■ Work request:
Copy the data exactly from the line that contains "produces a sensible" through the line that contains "ships both streams.\\", keeping both end lines and leaving out everything else.
-- Material provided follows --
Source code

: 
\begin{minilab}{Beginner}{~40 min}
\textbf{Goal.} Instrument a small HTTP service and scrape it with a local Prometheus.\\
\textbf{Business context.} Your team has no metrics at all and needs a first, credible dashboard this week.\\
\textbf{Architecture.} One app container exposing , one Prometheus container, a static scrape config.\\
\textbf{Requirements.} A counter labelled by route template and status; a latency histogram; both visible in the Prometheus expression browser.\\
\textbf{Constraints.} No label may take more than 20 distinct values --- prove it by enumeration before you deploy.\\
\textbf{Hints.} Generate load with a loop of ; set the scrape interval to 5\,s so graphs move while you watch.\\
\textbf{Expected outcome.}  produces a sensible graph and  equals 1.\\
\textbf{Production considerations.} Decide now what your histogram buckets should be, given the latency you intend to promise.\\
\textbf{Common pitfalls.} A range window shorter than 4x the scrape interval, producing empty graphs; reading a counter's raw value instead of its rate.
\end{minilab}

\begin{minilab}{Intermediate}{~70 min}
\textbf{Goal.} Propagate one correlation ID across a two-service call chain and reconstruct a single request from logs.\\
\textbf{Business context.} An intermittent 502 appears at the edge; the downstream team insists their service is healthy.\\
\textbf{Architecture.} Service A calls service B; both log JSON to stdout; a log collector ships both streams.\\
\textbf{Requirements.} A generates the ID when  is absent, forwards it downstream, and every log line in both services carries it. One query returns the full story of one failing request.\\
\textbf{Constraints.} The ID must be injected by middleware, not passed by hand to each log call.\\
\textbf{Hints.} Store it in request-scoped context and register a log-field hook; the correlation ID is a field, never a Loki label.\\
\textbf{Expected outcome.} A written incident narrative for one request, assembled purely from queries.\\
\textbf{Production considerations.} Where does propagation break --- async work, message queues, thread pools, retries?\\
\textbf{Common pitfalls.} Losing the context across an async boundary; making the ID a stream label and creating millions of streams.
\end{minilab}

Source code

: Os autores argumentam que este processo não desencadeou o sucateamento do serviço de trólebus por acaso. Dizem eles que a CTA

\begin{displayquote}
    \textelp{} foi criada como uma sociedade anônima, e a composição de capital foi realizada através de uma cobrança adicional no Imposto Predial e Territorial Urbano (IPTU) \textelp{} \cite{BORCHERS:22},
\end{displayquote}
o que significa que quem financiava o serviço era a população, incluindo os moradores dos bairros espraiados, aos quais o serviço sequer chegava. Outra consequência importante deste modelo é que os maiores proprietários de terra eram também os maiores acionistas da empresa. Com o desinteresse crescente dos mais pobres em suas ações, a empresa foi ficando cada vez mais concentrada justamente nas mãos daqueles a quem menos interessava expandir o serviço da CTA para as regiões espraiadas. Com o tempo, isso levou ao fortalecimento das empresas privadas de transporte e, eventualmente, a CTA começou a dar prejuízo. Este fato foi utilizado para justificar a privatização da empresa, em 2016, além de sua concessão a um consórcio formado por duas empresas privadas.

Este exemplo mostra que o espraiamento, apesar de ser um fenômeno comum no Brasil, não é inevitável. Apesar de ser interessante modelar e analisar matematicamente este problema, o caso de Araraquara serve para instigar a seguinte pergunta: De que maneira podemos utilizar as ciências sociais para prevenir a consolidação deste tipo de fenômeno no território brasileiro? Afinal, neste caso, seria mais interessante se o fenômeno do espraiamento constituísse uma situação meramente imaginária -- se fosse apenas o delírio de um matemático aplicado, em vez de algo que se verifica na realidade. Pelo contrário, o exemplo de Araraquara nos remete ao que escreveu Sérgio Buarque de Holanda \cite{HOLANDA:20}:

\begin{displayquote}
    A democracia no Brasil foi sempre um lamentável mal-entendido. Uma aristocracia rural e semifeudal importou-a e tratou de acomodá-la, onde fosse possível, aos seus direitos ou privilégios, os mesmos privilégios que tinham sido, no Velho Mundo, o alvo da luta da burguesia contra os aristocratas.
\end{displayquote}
-- Material provided concluded --
-- Material provided follows --
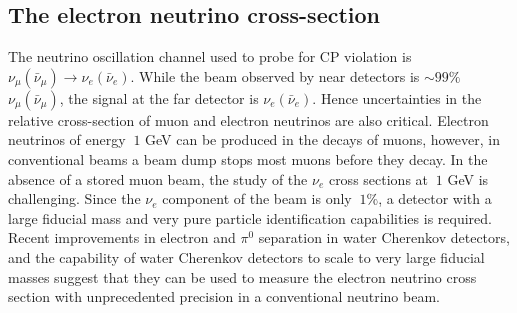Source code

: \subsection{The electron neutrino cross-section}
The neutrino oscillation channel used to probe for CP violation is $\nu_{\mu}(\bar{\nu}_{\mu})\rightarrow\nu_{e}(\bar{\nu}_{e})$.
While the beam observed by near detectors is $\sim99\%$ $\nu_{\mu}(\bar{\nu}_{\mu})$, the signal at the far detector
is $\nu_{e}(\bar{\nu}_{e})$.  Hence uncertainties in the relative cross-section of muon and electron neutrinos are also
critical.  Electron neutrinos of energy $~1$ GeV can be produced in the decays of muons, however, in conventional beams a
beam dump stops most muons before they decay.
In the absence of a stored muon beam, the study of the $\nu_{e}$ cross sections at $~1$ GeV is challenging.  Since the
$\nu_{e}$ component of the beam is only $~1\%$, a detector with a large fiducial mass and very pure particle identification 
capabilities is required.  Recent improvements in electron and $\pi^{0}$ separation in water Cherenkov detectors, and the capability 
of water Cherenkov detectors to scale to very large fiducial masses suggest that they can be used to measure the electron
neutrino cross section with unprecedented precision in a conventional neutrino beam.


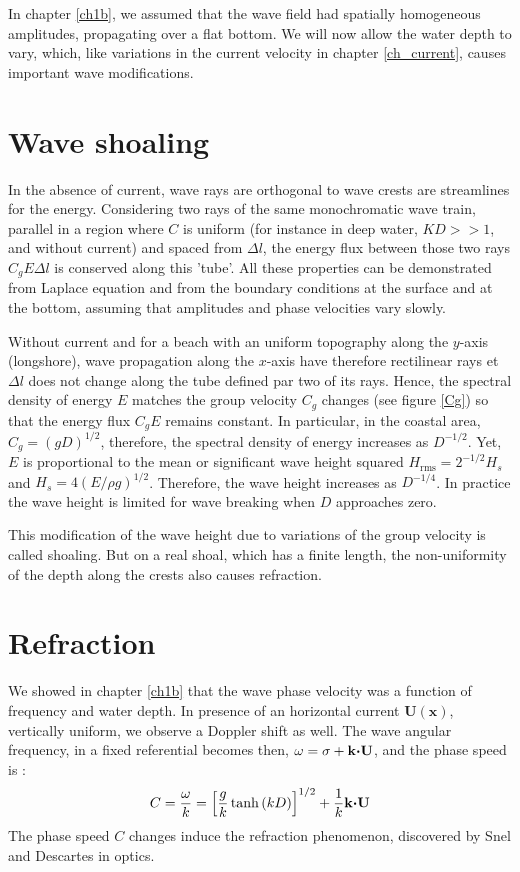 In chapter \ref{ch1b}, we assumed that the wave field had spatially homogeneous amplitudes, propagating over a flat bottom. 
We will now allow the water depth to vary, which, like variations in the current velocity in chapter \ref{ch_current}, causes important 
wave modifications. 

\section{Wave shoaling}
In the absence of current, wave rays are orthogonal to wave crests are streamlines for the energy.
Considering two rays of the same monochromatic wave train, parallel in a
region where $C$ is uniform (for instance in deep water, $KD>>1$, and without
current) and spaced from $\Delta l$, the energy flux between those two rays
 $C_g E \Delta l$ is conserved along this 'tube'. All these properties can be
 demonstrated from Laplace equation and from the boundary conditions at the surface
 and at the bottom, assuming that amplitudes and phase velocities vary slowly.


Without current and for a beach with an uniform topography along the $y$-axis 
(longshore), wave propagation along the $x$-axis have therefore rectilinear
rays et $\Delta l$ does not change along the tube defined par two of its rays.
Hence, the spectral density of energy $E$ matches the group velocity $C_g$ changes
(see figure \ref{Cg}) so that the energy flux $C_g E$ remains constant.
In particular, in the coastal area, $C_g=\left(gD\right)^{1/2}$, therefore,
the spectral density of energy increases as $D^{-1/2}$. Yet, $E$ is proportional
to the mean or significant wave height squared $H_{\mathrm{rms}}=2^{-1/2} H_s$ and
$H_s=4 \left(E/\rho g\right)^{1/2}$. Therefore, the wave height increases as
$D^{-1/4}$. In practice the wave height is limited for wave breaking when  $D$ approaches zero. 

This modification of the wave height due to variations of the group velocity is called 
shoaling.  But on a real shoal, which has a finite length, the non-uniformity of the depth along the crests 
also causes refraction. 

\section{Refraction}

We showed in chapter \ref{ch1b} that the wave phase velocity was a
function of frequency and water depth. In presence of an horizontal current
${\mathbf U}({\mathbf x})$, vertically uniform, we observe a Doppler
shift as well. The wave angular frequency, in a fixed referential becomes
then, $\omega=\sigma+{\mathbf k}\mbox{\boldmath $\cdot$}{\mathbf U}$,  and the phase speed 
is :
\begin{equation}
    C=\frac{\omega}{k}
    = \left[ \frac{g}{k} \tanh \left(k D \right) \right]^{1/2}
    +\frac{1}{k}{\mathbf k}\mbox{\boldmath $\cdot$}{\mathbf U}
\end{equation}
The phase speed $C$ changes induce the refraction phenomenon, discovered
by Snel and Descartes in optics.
-- Material provided concluded --
■ Finished exercise:
\textbf{Expected outcome.}  produces a sensible graph and  equals 1.\\
\textbf{Production considerations.} Decide now what your histogram buckets should be, given the latency you intend to promise.\\
\textbf{Common pitfalls.} A range window shorter than 4x the scrape interval, producing empty graphs; reading a counter's raw value instead of its rate.
\end{minilab}

\begin{minilab}{Intermediate}{~70 min}
\textbf{Goal.} Propagate one correlation ID across a two-service call chain and reconstruct a single request from logs.\\
\textbf{Business context.} An intermittent 502 appears at the edge; the downstream team insists their service is healthy.\\
\textbf{Architecture.} Service A calls service B; both log JSON to stdout; a log collector ships both streams.\\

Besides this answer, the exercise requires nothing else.